Le froid
n’est pas le froid tant qu’il n’atteint pas les os. La faim n’est pas la faim
tant que tu n’éprouves pas un bonheur halluciné. La soif n’est pas la soif tant
que tu peux penser à ton prochain mouvement. Le désir n’est pas le désir tant
qu’il n’a pas été déçu. La peur n’est pas la peur tant qu’elle n’est pas
devenue panique. L’amour n’est pas l’amour tant qu’il n’est pas éternel. L’espoir
n’est pas l’espoir tant qu’il n’est pas déjà un peu trop tard. Mais qu’as-tu
besoin de définitions négatives ? Bois ton thé, épluche ton orange. Et
sors de ta maison !
Ce n’est
pas sans risque, certes. Les rues pavillonnaires sommeillent, désertes en plein
jour, c’est l’heure de la sieste. Un meurtre s’y commettrait en terrain
propice, de même que les virus s’épanouissent entre deux saisons. Penses-tu.

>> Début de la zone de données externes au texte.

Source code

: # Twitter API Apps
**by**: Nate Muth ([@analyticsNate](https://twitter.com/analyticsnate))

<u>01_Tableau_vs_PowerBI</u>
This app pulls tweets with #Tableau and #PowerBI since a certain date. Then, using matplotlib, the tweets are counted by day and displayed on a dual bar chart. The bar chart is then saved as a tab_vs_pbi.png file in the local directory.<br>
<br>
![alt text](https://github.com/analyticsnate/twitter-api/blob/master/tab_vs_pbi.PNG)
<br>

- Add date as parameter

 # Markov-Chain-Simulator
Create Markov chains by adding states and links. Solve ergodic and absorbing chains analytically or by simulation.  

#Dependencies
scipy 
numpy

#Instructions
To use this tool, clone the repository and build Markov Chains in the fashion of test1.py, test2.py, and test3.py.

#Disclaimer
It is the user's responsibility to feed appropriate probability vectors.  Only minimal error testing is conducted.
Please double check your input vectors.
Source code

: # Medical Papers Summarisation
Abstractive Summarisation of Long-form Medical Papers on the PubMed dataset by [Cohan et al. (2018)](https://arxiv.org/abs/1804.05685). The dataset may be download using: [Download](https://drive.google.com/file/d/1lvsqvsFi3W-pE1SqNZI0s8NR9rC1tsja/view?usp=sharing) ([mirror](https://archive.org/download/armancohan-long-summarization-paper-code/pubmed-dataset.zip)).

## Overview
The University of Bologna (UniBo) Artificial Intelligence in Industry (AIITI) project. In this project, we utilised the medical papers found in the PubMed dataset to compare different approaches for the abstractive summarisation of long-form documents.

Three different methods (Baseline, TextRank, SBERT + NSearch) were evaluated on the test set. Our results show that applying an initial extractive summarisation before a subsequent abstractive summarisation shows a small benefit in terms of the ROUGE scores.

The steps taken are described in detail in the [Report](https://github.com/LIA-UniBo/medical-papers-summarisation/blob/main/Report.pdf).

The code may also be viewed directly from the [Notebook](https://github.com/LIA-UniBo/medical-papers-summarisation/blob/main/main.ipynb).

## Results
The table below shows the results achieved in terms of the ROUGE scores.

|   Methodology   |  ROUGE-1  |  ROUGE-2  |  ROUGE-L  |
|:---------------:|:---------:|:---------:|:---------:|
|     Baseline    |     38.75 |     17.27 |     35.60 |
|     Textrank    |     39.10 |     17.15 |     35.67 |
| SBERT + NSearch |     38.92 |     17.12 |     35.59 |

Soudain, une bille de plomb frappe la palissade du jardin que tu longeais, à
quelques centimètres près, tu perdais un œil. Les fenêtres alentours ne
laissent rien deviner d’un tireur embusqué. Tu ne cries pas à l’assassin, tu
t’enfuis comme un étranger, dans le ciel les étourneaux forment une consolante
murmuration.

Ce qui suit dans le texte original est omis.